Faster Predictive Coding Networks via Better Initialization

• URL: http://arxiv.org/abs/2601.20895v1
• Date: Wed, 28 Jan 2026 08:52:19 GMT
• Title: Faster Predictive Coding Networks via Better Initialization
• Authors: Luca Pinchetti, Simon Frieder, Thomas Lukasiewicz, Tommaso Salvatori,
• Abstract summary: We propose a new technique for predictive coding networks that aims to preserve the iterative progress made on previous training samples.<n>Our experiments demonstrate substantial improvements in convergence speed and final test loss in both supervised and unsupervised settings.

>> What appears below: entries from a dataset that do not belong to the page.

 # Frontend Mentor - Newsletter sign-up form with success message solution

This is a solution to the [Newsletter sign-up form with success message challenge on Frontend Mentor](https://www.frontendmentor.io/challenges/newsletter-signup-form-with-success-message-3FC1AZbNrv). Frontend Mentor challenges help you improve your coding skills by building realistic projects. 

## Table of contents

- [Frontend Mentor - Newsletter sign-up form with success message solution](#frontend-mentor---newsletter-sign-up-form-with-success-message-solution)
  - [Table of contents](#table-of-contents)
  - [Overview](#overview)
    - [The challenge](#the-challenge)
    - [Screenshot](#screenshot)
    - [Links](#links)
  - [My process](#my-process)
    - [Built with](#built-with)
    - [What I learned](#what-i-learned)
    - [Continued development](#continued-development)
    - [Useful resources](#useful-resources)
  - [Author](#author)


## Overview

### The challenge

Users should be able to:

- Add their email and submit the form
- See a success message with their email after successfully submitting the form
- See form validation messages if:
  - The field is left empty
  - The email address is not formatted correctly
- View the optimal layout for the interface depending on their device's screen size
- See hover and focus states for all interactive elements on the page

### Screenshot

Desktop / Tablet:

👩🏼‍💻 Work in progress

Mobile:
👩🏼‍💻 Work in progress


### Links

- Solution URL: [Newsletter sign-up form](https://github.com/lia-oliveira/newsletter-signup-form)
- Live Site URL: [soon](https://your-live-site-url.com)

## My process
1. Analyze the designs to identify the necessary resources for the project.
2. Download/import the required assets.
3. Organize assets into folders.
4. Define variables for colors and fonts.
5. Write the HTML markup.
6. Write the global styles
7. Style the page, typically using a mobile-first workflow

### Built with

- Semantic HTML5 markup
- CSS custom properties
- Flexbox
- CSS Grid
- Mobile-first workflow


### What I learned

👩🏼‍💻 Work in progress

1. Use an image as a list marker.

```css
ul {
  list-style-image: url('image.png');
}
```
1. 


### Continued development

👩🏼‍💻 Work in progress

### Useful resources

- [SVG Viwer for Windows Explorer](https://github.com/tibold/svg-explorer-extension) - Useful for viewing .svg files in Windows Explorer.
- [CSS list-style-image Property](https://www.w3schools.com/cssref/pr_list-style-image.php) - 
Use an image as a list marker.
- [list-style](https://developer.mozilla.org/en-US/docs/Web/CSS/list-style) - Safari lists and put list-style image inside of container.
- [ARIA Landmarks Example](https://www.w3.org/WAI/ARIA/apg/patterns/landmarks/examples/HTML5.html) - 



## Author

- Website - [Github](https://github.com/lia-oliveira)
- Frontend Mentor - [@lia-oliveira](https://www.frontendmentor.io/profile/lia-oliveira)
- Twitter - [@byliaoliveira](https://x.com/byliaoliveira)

• Score: 52.419343840654186
• License: http://creativecommons.org/licenses/by/4.0/
• Abstract: Research aimed at scaling up neuroscience inspired learning algorithms for neural networks is accelerating. Recently, a key research area has been the study of energy-based learning algorithms such as predictive coding, due to their versatility and mathematical grounding. However, the applicability of such methods is held back by the large computational requirements caused by their iterative nature. In this work, we address this problem by showing that the choice of initialization of the neurons in a predictive coding network matters significantly and can notably reduce the required training times. Consequently, we propose a new initialization technique for predictive coding networks that aims to preserve the iterative progress made on previous training samples. Our approach suggests a promising path toward reconciling the disparities between predictive coding and backpropagation in terms of computational efficiency and final performance. In fact, our experiments demonstrate substantial improvements in convergence speed and final test loss in both supervised and unsupervised settings.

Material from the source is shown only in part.